Ce rapprochement nous incite à penser qu’une idée similaire est peut-être suggérée ici mais, cette fois, pour le religieux présent dans le chœur et qui, se tournant vers l’assemblée, se voit incité à penser à deux publics différents, à prendre en compte deux capacités de compréhension opposées. On peut aussi constater que, comme à Thuret, du côté des hommes charnels (déambulatoire sud) sont montrées des images plus concrètes parlant de la vie de l’homme et des attitudes qu’il doit adopter ; alors que du côté des aigles, c’est le déambulatoire nord avec végétation et êtres volants, dont la signification n’est pas évidente au premier regard et nécessite une culture religieuse plus importante.
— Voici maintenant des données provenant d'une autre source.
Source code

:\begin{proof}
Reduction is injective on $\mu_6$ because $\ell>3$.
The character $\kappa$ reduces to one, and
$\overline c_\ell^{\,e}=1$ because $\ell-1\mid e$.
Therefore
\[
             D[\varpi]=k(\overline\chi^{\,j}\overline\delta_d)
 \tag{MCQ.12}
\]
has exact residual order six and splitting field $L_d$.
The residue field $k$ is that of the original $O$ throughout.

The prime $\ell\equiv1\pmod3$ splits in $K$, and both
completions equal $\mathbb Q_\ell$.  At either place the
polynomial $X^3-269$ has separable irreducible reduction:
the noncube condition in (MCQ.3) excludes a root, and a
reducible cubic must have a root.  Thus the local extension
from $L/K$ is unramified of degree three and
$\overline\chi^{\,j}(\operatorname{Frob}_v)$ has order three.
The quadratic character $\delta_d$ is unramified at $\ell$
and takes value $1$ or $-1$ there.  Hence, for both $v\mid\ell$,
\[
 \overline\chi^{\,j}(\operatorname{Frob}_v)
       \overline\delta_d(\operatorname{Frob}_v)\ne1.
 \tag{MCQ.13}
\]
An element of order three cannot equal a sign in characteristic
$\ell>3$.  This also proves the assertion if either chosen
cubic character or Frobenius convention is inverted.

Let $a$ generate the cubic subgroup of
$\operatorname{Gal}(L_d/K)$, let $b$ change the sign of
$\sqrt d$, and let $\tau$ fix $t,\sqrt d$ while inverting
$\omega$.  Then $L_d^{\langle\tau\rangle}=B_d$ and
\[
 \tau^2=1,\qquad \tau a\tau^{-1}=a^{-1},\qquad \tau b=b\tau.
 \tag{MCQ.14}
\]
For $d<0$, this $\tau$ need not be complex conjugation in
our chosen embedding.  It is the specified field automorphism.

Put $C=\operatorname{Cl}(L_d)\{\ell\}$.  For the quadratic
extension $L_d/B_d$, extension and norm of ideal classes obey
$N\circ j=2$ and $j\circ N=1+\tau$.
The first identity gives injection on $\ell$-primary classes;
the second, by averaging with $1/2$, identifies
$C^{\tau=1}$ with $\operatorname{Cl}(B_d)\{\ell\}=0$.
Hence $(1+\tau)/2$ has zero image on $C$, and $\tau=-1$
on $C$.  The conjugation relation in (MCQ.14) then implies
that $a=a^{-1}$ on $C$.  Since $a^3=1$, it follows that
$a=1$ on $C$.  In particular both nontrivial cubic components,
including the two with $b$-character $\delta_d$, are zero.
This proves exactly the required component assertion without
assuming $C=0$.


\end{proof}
D’autres éléments d’organisation peuvent être mis en évidence dans la disposition des sujets dans chaque déambulatoire : au sud une organisation symétrique où des hommes portant ou chevauchant des animaux encadrent deux chapiteaux centraux montrant deux aspects d’une même idée, la

conversion ; au nord au contraire aucune symétrie, deux chapiteaux avec oiseaux semblant illustrer des idées très éloignées, encadrent deux chapiteaux qui, eux aussi, semblent très différents (feuillages et génies).

Si on se pose la même question de volonté d’organisation visuelle pour celui qui arrive de la nef et emprunte le déambulatoire, on voit que, au sud, en entrant il est encadré par deux chapiteaux très terrestres (feuillages et porteurs de moutons), alors que, s’il entre par le côté nord, il pénètre entre des oiseaux végétaux et des diables volant et emportant un pécheur. On aurait alors d’un côté une vision pouvant évoquer, au premier regard, la vie terrestre ordinaire faite de plantes qui poussent et d’hommes qui travaillent ; de l’autre, des images non naturelles, composées d’hybrides et de personnages non visibles en réalité. Donc, d’un côté du concret, de l’autre de l’imaginaire.

On peut donc avancer que, cette première couronne de sculptures semble présenter une autonomie de propos par rapport au rond-point, le seul point de contact étant l’épisode de Zachée qui, en tant que seul épisode biblique du déambulatoire, incité à chercher une correspondance avec les nombreux épisodes bibliques du rond-point.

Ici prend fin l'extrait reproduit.